Whatever else you can say about Trump and Harris, this much is indisputable: They are not popular. Each is pulling under 50 percent of voters the day before the election. And their parties aren't exactly reeling them in, either. Per Gallup's survey during the last two weeks of October, just 29 percent of Americans identify as Republican and just 32 percent as Democrats—figures that are near all-time lows. Let the partisans explain why the rest of us are so misguided in our indifference or hostility to these candidates and their parties. Maybe one of these years, those partisans will get around to figuring out how to appeal to people outside of the shrinking groups who already agree with them.
Last week, I voted early and wrote in the Libertarian Party presidential candidate Chase Oliver on my New York ballot. Like a lot of places, the Empire State does everything it can to bump non-major-party choices from its ballots, resulting in much lower-than-average voter participation rates over the past seven presidential elections. But screw that, I was happy to have somebody to vote for who comes close to my vision of government. He's talking about reducing the size, scope, and spending of government only a few years before our biggest budget items are about to go tits up. Good on him.

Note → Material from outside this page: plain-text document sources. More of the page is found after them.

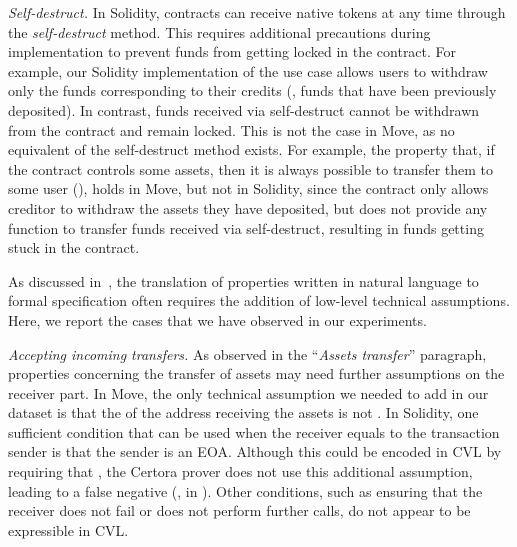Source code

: \emph{Self-destruct.} 
In Solidity, contracts can receive native tokens at any time through the \emph{self-destruct} method. This requires additional precautions during implementation to prevent funds from getting locked in the contract.
For example, our Solidity implementation of the  use case allows users to withdraw only the funds corresponding to their credits (\ie, funds that have been previously deposited). In contrast, funds received via self-destruct cannot be withdrawn from the contract and remain locked.
This is not the case in Move, as no equivalent of the self-destruct method exists.
For example, the property that, if the contract controls some assets, then it is always possible to transfer them  to some user (), holds in Move, but not in Solidity, since the contract only allows creditor to withdraw the assets they have deposited, but  does not  provide any function to transfer funds received via self-destruct, resulting in funds getting stuck in the contract.

 As discussed in~,  the translation of properties written in natural language to formal specification often requires the addition of low-level technical assumptions. Here, we report the cases that we have observed in our experiments.




\emph{Accepting incoming transfers.} As observed in the  ``\emph{Assets transfer}'' paragraph, properties concerning the transfer of assets may need further assumptions on the receiver part. In Move, the only technical assumption we needed to add in our dataset is that the  of the address receiving the assets is not .
In Solidity, one sufficient condition that can be used when the receiver equals to the transaction sender is that the sender is an EOA.
Although this could be encoded in CVL by requiring that 
, the Certora prover does not use this additional assumption, leading to a false negative
(\eg, in ).
Other conditions, such as ensuring that the receiver does not fail or does not perform further calls, do not appear to be expressible in CVL.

I get why Democrats and Republicans try to limit choices for voters and then denounce those of us who refuse to go along. I'm not above partisanship and in fact, I would love to be able to vote for a candidate who might actually win the presidency. But the major party candidates by and large suck and, even in an era of overheated, mentally diminished rhetoric where supporters of Kamala Harris and Donald Trump both claim this could be the last election EVER, the difference between the two is less than meets the eye. Or same thing, it's not worth picking one over the other.
That's on them, not me or my fellow citizens who are holding out for something better.